Accordingly, we read with dismay a letter criticizing Fort Lauderdale City Commissioner Charlotte Rodstrom last week. What else does she have to do to support LGBT rights, leave her husband John and partner up with Robin Bodiford?

Commissioner Rodstrom has enlisted LGBT members in her inner circle, supported domestic partnership benefits within the city, and spoken out against discrimination in employment and bullying in schools.

For many politicians, these notions engage new terrain. Let us work towards gaining their vote, then their trust, and then form a lasting partnership. Let us show them that from the gay community they have friends to forge, not fear to hide from. It certainly has worked with Congresswoman Debbie Wasserman-Schultz and county commissioners. We even elected a gay one, Ken Keechl, our mayor last year.

It would be great if public office holders embraced everything we do every day we do it, but ripping them a new body part every time they do not is inappropriate. Last year, Fort Lauderdale Mayor Jack Seiler was chastised for failing to attend the opening of gay pride, when he was conflicted out with a St. Patrick’s Day Rally and his daughter’s out of town athletic meet.

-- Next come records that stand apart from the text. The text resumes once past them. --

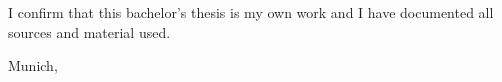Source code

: %
\thispagestyle{empty}

\vspace*{0.8\textheight}
\noindent
I confirm that this bachelor's thesis is my own work and I have documented all sources and material used.

\vspace{15mm}
\noindent
Munich, \thesisDate {} \thesisAuthor
\newpage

Sometimes, we ask for too much, and are too foolish ourselves. If we are going to be a community, we have to advance a common good. We have to demonstrate that our rights, too, are inalienable, and that we, too, are citizens, empowered to act and live as freely as all other citizens. We abide by no restrictions or curtailments of our rights by anyone, anytime, anywhere. Thank goodness we have people within our own community holding everyone in office to task. They are to be congratulated, not criticized.

Our paper’s growth is in large part because straight venues recognize the vitality and equal, powerful, and economic strength of the gay community. We buy homes, go to the theater, eat out, use lawyers, own pets, and do pretty well for ourselves. Come see us next week at gay pride in Fort Lauderdale at Holiday Park or celebrate with us at the Winter Party this weekend in Miami Beach. You will find we is you, and you is us; that we all have more in common than we do apart.

For the century-challenged Rick Santorums who don’t want to partner with us, let them be mindful of the Irish saying: ‘May those who love us, love us; and those who don't love us, may God turn their hearts; and if He doesn't turn their hearts, may he turn their ankles so we'll know them by their limping.’

For those politicians still timid about jumping into the debate on marriage equality, domestic partnership issues, or those matters important to the LGBT community, be not afraid. You will find friends here and celebrations at home. You will be on the right side of history, because eventually, all of America embraces those who embrace the rights of others. Those days come too slowly, for sure, but come they have and come they will.

Our duty is to embrace our friends and bring them within the circle, not antagonize them and boot them out.